Il est vrai que ce quatrième album marque une rupture nette. Changement de look (plus de fluo et de froufrous), changement de label (XL Recordings) mais surtout une accélération de la propulsion vers les sommets. Voilà donc l’objet du délit. Pochette kitschissime, contenu ultra produit et crime ultime pour les pharisiens du microcosme underground : une production qui ne cache plus son désir farouche d’en vendre des brouettes bien pleines.
« Into the darkness again (…) » s’entend au titre d’une amorce tranchant grossièrement avec le rose bonbon de la devanture. Romance peut résonner telle une version au ralenti du meilleur post 2000 chez Depeche Mode. Les effets sont colossaux. Sans quasi transition, le hit Starburster combine une ossature hip-hop avec des riffs qui semblent extirpés d’un western futuriste. Tout y est… Trop ? Ou alors serait-ce l’accomplissement de bien plus de maitrise ?
Here’s The Thing chamboule aussi les codes au point de lorgner vers un garage nourri de psychotropes gobés en pleine ascension vers le soleil. Descente soudaine, par contre, avec les planantes effluves de Desire…
Forcément le fan de la première heure finira par faire la culbute s’il ne prend pas la précaution de lire la notice. Fontaines D.C. s’est métamorphosé en bête de foire et, le pire de cette trahison, la nouvelle alchimie fonctionne à merveille. Le quintette se réinvente, progresse au gré du boulot fichtrement bien mixé par le bankable James Ford.

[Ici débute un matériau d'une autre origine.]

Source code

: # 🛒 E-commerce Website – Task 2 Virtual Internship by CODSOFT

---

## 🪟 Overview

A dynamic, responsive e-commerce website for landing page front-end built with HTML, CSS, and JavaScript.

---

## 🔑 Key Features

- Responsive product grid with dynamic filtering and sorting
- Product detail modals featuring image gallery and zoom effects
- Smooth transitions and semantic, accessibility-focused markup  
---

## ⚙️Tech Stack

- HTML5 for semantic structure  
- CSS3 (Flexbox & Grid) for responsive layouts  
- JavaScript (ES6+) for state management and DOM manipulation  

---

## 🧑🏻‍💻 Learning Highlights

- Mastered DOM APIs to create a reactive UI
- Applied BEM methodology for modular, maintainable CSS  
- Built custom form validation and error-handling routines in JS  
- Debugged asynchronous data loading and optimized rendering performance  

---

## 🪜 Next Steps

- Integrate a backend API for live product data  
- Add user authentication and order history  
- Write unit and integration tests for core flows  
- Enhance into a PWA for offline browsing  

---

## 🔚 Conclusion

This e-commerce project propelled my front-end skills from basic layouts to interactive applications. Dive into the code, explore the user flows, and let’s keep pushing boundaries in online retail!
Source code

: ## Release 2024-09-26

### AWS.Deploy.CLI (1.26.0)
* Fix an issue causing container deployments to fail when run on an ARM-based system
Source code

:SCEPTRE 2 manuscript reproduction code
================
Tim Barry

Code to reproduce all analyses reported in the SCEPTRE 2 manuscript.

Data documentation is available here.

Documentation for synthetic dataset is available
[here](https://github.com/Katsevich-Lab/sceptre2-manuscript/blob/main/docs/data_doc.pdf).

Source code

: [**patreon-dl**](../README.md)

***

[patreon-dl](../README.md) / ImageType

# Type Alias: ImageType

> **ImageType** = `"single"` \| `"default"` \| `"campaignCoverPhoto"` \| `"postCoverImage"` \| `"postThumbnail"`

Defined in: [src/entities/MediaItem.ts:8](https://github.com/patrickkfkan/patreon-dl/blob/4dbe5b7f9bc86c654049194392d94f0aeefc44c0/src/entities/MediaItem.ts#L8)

Au centre de l’œuvre, la maturité d’écriture des mélodies s’ajoute à une nouvelle brillance malgré quelques pistes qui bizarrement étonnent par bien plus de « classicisme » (Bug).
Heureusement, Romance esquive le risque de la facilité télécommandée en proposant quelques pousses d’expérimentations sonores. Notons à titre d’exemple quelques ondulations diaphanes sur lesquelles nos oreilles glissent avec une honteuse ou assumée délectation (Sundowner).
La flamme renait à l’aide d’une mouture folk-pop millimétrée et dont l’évidence est incarnée sous les traits de l’imparable Favourite, onzième et dernier virage d’une traversée à la redécouverte de sensations enfouies. Une certaine idée de l’Amour s’y développe malgré le tourbillon d’une actualité chargée de détresses. Indéniablement plus ambitieux et créatif en sa forme mais surtout bien plus philosophe en son contenu, Romance se pose là, robuste et sensible à la fois. Cœurs de pierre s’abstenir.